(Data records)
• • • •
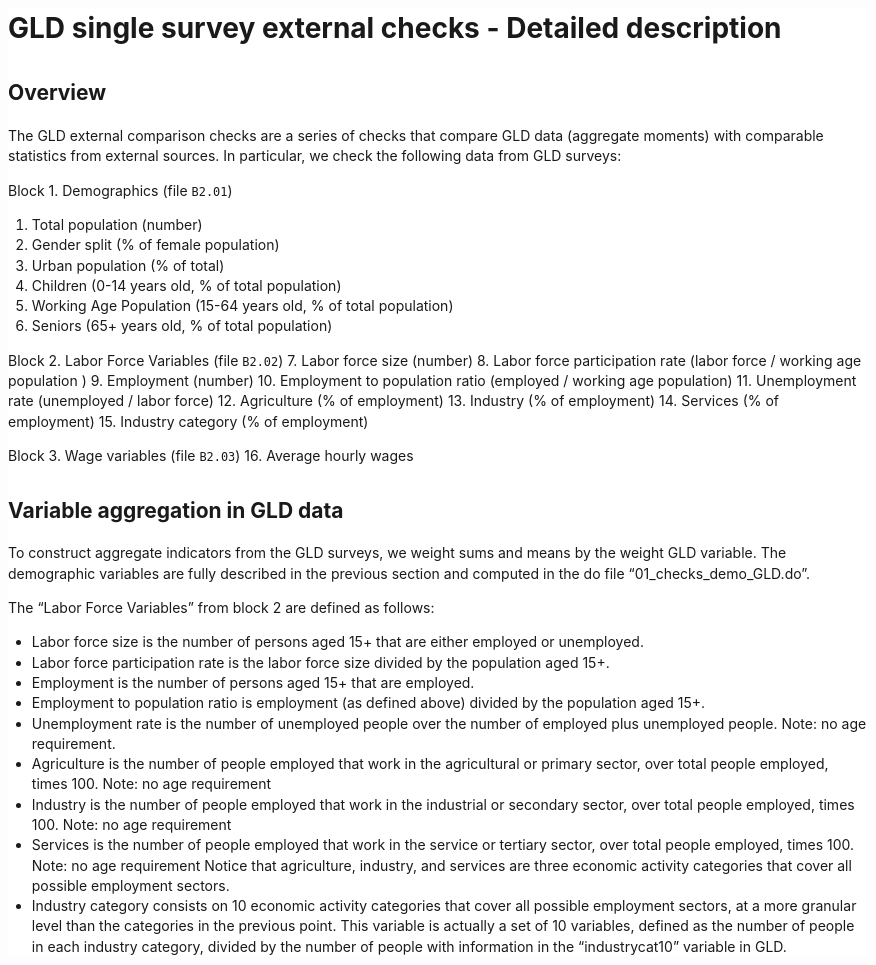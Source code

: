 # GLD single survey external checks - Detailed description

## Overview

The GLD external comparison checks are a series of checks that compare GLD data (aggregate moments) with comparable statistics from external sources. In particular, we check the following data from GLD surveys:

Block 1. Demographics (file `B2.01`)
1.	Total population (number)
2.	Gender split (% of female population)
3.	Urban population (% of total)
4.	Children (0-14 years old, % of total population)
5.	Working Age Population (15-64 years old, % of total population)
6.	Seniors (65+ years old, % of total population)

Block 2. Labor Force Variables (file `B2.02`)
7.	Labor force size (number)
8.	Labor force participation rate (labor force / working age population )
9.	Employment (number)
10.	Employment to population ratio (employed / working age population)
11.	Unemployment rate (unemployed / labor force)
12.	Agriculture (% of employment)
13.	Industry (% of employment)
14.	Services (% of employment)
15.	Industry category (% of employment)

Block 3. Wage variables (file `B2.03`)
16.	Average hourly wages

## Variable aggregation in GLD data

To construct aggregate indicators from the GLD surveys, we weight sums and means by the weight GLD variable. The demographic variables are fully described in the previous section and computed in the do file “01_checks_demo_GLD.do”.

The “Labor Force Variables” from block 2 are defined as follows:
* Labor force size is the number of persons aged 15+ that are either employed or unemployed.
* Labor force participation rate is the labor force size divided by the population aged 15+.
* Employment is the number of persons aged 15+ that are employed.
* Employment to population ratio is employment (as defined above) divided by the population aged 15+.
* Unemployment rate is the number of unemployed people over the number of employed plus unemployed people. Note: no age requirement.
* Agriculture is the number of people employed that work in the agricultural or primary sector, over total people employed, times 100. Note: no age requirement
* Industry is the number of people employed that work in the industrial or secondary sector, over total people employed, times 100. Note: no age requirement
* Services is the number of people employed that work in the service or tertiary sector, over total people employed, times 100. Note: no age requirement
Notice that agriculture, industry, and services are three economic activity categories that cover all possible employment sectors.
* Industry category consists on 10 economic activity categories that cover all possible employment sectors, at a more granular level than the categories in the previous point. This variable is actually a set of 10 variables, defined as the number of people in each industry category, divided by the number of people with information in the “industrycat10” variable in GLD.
• • • •
■ WORK REQUEST
The word "participation" may turn up on some lines of these records; say how many, with no other words.

■ WORKED SOLUTION
2